Tangle & Thrive

I joined Teaching Lab Studio in 2025 as an AI Fellow to build the research practice for Tangle & Thrive, a new initiative exploring how generative AI can support student engagement and motivation. There was no research infrastructure for the project when I started, no processes, methods, or team culture around research. Building that from scratch has been one of the more interesting challenges of my career.

What we’re working on

Tangle & Thrive is focused on the following question: How do you design AI-enabled tools that students and families actually find meaningful and engaging? Our research involves interviews, surveys, and behavioral studies with students, caregivers, and educators, and feeds directly into product decisions.

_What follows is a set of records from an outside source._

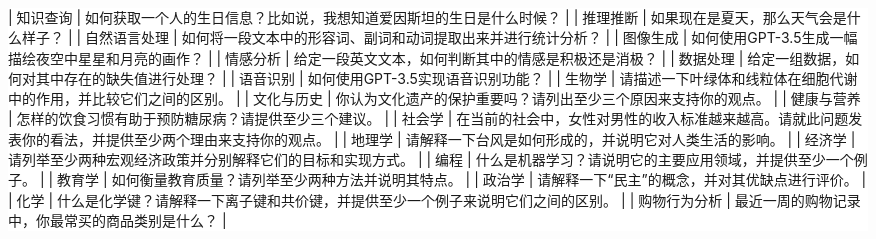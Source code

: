 | 知识查询 | 如何获取一个人的生日信息？比如说，我想知道爱因斯坦的生日是什么时候？                                                                            |
| 推理推断 | 如果现在是夏天，那么天气会是什么样子？                                                                                                                 |
| 自然语言处理 | 如何将一段文本中的形容词、副词和动词提取出来并进行统计分析？                                                                                        |
| 图像生成 | 如何使用GPT-3.5生成一幅描绘夜空中星星和月亮的画作？                                                                                                   |
| 情感分析 | 给定一段英文文本，如何判断其中的情感是积极还是消极？                                                                                                                                                                                                                       |
| 数据处理 | 给定一组数据，如何对其中存在的缺失值进行处理？                                                                                                          |
| 语音识别 | 如何使用GPT-3.5实现语音识别功能？                                                                                                                                                                                  |
| 生物学          | 请描述一下叶绿体和线粒体在细胞代谢中的作用，并比较它们之间的区别。                                                                                                                                                                                                                                                        |
| 文化与历史    | 你认为文化遗产的保护重要吗？请列出至少三个原因来支持你的观点。                                                                                                                                                                                                                                                        |
| 健康与营养   | 怎样的饮食习惯有助于预防糖尿病？请提供至少三个建议。                                                                                                                                                                                                                                                                   |
| 社会学            | 在当前的社会中，女性对男性的收入标准越来越高。请就此问题发表你的看法，并提供至少两个理由来支持你的观点。                                                                                                                                                                                                  |
| 地理学            | 请解释一下台风是如何形成的，并说明它对人类生活的影响。                                                                                                                                                                                                                                                               |
| 经济学            | 请列举至少两种宏观经济政策并分别解释它们的目标和实现方式。                                                                                                                                                                                                                                                         |
| 编程              | 什么是机器学习？请说明它的主要应用领域，并提供至少一个例子。                                                                                                                                                                                                                                                     |
| 教育学            | 如何衡量教育质量？请列举至少两种方法并说明其特点。                                                                                                                                                                                                                                                                       |
| 政治学            | 请解释一下“民主”的概念，并对其优缺点进行评价。                                                                                                                                                                                                                                                                       |
| 化学              | 什么是化学键？请解释一下离子键和共价键，并提供至少一个例子来说明它们之间的区别。                                                                                                                                                                                                                                   |
| 购物行为分析     | 最近一周的购物记录中，你最常买的商品类别是什么？                                                                                                                                                                                                                                                                                                                                                                                                                                                                                                                                                                                                                                                                                                                                                                                                                                                                                                                                                                                                                                                                            |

One strand of work has focused on caregiver messaging: can AI-enabled SMS messages help parents support their kids’ relationship to math in ways that are low-burden but actually effective? We ran experiments with over 100 families, testing different message framings and measuring outcomes including math attitudes. Completion rates hit 80%, and we found statistically significant improvements in math anxiety and math interest.

Part of what I’ve enjoyed most is the challenge of defining what “engaging” actually means — and then figuring out how to corroborate that across different measures. It’s messier than it sounds, and getting it right matters a lot for whether the research is actually useful.

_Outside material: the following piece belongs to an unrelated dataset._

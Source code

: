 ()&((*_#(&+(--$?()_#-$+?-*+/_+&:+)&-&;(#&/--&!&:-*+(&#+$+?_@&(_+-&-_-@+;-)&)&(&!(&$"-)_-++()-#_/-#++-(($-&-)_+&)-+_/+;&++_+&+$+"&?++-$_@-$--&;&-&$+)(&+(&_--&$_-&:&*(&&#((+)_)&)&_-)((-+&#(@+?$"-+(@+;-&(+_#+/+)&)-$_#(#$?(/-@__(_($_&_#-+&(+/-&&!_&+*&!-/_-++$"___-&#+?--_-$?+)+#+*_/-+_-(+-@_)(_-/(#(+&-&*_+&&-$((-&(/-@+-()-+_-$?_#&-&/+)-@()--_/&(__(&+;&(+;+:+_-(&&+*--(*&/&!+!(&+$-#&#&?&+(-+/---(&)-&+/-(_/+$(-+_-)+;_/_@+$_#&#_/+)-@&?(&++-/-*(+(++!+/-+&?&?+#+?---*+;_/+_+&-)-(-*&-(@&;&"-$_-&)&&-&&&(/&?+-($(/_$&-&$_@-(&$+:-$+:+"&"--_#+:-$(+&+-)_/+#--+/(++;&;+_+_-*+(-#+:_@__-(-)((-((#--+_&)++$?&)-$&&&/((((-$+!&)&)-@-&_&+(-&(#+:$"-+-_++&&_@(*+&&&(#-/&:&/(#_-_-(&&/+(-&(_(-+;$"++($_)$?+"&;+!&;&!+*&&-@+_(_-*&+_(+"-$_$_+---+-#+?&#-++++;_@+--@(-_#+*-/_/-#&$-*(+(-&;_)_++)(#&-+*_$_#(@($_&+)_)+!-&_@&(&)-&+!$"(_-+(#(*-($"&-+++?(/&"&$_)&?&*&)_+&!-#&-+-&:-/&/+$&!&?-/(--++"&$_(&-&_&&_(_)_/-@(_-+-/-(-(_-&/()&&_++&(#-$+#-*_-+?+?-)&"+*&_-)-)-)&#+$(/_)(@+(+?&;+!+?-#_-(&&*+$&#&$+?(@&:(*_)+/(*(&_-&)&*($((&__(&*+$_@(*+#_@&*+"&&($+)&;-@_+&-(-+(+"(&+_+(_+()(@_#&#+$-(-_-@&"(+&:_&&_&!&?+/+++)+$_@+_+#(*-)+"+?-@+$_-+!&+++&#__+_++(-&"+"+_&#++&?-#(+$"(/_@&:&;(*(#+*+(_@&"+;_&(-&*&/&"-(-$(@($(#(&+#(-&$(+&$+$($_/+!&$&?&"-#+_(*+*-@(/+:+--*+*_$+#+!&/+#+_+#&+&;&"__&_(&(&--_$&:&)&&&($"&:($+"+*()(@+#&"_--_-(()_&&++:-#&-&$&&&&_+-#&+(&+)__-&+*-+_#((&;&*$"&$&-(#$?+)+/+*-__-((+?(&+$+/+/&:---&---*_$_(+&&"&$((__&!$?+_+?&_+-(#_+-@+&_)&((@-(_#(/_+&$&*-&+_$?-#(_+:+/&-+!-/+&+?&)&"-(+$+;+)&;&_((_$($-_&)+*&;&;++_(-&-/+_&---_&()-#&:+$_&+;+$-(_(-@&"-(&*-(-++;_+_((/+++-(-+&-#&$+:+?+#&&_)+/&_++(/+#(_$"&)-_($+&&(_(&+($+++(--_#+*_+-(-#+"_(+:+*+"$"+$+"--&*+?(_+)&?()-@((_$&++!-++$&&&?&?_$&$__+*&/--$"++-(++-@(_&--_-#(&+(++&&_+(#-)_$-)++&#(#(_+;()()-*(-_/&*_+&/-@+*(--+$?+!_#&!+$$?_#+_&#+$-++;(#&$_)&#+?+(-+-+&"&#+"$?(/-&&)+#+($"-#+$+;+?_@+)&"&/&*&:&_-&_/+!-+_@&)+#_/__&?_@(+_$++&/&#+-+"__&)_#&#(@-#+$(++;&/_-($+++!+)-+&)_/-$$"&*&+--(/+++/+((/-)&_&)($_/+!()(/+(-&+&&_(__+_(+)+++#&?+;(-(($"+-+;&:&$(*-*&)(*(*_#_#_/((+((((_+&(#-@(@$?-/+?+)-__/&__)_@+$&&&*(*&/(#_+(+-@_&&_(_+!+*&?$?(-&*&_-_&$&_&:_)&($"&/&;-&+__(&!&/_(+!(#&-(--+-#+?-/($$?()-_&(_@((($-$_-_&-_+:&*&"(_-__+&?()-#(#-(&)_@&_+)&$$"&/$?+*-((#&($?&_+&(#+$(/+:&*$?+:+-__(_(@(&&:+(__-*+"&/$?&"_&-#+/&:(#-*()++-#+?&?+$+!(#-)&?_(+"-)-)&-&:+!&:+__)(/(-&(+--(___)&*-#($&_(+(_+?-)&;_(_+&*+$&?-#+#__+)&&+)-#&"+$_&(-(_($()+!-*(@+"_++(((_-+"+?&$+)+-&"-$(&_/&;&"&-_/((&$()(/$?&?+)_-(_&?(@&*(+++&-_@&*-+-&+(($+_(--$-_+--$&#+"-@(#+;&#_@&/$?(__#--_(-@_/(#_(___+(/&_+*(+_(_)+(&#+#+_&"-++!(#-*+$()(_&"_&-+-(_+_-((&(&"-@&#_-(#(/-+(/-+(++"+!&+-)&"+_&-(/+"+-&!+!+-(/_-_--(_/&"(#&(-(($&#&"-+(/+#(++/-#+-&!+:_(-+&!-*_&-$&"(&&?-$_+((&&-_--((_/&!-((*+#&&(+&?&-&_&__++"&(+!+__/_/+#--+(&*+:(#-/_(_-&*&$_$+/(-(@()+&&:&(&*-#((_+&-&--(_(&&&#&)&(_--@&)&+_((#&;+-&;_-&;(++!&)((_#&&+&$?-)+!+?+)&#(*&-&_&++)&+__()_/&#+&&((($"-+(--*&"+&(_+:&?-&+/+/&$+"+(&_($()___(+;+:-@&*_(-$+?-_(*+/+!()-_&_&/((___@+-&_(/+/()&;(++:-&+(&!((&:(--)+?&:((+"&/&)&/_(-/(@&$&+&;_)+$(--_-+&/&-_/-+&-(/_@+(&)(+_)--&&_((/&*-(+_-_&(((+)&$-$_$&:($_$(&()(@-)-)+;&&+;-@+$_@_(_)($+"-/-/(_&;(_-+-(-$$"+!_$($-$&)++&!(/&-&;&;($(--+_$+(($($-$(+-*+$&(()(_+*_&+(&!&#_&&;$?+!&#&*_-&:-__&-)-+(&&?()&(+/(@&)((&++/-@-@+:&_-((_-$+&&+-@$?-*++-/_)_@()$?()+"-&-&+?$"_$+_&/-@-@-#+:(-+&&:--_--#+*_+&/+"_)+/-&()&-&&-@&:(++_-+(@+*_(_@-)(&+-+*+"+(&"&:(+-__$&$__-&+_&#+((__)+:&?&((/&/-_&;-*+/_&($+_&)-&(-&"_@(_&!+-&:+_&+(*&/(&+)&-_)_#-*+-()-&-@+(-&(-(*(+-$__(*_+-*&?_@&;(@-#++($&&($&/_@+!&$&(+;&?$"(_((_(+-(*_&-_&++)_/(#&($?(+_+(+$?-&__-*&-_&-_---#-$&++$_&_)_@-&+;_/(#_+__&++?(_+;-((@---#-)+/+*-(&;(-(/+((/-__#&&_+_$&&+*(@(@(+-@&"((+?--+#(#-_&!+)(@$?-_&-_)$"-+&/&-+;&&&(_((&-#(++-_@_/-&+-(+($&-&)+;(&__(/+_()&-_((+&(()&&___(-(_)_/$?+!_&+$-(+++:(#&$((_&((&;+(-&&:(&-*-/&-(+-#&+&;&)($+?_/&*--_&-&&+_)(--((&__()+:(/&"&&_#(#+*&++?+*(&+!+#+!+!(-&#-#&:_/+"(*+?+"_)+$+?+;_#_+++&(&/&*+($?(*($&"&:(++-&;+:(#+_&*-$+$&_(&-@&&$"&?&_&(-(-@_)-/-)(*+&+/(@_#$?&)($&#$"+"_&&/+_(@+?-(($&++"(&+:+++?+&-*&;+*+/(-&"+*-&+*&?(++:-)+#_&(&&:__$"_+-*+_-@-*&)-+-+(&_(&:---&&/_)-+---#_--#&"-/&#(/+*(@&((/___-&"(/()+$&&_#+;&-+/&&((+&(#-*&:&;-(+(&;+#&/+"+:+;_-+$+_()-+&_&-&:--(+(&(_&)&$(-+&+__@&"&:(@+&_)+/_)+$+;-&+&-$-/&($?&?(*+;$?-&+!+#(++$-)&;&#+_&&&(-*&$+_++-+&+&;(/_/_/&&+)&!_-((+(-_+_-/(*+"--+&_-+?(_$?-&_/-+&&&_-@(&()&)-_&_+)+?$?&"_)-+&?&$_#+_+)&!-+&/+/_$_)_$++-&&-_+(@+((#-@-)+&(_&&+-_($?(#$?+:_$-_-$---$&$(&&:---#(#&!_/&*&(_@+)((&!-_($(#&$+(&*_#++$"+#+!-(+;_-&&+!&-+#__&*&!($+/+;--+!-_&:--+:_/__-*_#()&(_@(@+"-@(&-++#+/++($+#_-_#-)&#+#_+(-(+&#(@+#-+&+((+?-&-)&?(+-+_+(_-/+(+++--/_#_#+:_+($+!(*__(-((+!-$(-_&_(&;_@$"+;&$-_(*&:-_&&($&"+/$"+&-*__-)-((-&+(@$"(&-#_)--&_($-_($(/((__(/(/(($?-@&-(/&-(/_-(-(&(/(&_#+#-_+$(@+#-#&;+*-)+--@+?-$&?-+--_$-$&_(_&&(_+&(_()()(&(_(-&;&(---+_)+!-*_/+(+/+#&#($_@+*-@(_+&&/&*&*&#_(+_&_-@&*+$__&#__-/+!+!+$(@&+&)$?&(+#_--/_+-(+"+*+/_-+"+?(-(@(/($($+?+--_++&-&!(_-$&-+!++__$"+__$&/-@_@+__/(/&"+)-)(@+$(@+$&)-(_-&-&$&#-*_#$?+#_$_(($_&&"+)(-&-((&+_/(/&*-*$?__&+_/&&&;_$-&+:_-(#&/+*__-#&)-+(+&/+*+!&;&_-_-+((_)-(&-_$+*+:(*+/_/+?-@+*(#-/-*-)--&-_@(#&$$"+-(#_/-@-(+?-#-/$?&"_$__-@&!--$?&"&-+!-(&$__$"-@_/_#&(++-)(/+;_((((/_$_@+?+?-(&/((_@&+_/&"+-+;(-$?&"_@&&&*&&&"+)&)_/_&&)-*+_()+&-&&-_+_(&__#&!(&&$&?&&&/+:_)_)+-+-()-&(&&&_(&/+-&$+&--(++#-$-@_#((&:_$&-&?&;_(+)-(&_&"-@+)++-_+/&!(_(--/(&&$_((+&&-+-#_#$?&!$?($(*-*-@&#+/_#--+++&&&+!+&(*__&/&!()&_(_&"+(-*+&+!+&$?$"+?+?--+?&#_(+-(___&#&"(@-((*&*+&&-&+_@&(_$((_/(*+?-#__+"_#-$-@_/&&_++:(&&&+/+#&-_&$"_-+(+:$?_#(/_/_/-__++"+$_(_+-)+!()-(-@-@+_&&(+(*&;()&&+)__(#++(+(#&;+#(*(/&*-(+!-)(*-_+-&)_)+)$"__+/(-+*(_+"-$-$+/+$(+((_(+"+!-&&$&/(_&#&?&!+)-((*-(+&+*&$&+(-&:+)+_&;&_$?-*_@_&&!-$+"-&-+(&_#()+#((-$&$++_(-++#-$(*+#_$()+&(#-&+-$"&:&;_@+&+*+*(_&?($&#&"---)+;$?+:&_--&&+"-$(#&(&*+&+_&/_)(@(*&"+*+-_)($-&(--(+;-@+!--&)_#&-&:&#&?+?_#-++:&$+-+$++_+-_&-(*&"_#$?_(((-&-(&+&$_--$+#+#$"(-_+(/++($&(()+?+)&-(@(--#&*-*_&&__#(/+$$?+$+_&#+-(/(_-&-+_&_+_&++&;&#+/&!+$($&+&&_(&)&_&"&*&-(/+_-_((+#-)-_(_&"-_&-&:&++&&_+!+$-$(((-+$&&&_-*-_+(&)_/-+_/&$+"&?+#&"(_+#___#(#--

How I think about research here

Applied research in an early-stage environment is different from academic research in ways I didn’t fully appreciate until I was doing it! The timelines are shorter, the questions are messier, and the standard for “good enough to act on” is different from the standard for “good enough to publish.” I’ve found that my academic training, especially the parts about experimental design and being precise about what you’re actually measuring, transfers well. But I’ve also had to develop a different intuition for when to go deep and when to move fast.